(Beginning of Given data)

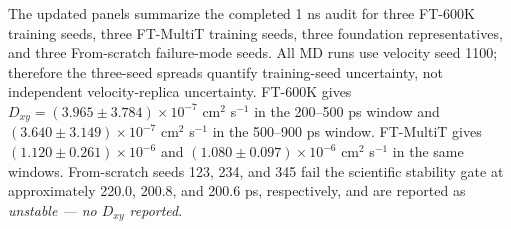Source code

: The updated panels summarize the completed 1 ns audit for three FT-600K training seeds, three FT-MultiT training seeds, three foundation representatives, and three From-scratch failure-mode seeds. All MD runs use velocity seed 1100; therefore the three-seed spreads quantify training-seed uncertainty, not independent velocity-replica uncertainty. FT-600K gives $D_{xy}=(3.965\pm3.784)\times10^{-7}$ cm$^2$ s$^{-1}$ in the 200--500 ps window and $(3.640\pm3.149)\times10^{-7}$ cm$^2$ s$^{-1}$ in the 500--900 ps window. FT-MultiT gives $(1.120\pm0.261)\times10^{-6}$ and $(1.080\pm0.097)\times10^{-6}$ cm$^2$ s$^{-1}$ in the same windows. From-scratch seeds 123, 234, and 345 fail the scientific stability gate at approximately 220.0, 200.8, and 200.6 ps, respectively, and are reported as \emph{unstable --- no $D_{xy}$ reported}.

(End of Given data)
(Beginning of Given data)

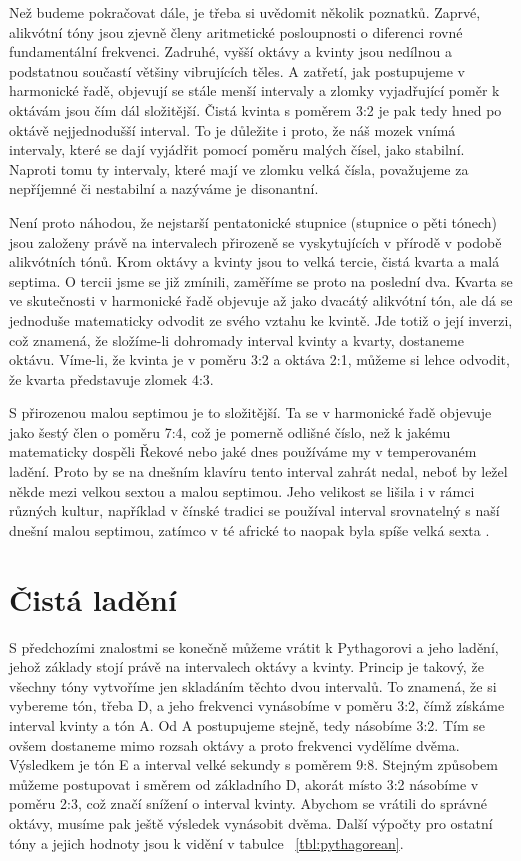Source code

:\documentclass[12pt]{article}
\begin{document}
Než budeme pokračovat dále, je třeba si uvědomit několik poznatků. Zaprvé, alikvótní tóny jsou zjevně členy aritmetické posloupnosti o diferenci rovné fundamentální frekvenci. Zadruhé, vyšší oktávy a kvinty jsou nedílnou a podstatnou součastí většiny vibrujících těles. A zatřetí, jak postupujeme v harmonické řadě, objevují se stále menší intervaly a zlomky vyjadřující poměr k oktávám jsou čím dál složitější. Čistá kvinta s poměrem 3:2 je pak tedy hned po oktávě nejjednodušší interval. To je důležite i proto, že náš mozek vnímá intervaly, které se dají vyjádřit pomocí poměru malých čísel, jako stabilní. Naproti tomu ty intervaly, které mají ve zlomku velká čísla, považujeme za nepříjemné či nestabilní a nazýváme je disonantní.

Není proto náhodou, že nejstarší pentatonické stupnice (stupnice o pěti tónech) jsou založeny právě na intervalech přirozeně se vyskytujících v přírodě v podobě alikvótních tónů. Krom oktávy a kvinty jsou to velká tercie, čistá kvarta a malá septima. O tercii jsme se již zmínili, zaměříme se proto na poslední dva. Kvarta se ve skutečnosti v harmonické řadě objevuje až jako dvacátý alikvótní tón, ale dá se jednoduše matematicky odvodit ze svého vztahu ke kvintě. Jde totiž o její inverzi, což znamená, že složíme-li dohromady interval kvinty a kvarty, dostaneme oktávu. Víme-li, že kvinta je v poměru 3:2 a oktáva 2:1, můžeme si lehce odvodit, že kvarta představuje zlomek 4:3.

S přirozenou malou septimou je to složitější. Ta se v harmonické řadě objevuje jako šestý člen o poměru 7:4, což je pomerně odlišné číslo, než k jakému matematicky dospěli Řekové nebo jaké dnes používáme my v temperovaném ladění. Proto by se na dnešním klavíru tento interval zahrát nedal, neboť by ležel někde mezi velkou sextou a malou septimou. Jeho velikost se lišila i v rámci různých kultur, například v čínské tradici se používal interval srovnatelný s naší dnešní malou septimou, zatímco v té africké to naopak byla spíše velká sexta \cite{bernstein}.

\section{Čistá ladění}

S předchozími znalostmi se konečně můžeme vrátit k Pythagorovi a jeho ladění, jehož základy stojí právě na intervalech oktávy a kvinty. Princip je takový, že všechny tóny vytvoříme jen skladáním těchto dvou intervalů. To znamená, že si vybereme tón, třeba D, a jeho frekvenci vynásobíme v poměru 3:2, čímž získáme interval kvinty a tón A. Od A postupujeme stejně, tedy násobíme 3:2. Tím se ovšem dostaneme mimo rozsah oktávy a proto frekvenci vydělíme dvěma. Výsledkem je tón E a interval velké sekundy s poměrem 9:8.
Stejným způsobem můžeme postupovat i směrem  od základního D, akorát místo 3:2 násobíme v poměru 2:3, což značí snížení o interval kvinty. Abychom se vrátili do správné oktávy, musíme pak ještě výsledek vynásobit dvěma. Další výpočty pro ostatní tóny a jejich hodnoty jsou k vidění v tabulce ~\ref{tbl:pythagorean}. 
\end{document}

(End of Given data)

About this exercise: Go through the entries above and copy out every line that includes the word "dvěma".

Written response:
S předchozími znalostmi se konečně můžeme vrátit k Pythagorovi a jeho ladění, jehož základy stojí právě na intervalech oktávy a kvinty. Princip je takový, že všechny tóny vytvoříme jen skladáním těchto dvou intervalů. To znamená, že si vybereme tón, třeba D, a jeho frekvenci vynásobíme v poměru 3:2, čímž získáme interval kvinty a tón A. Od A postupujeme stejně, tedy násobíme 3:2. Tím se ovšem dostaneme mimo rozsah oktávy a proto frekvenci vydělíme dvěma. Výsledkem je tón E a interval velké sekundy s poměrem 9:8.
Stejným způsobem můžeme postupovat i směrem  od základního D, akorát místo 3:2 násobíme v poměru 2:3, což značí snížení o interval kvinty. Abychom se vrátili do správné oktávy, musíme pak ještě výsledek vynásobit dvěma. Další výpočty pro ostatní tóny a jejich hodnoty jsou k vidění v tabulce ~\ref{tbl:pythagorean}. 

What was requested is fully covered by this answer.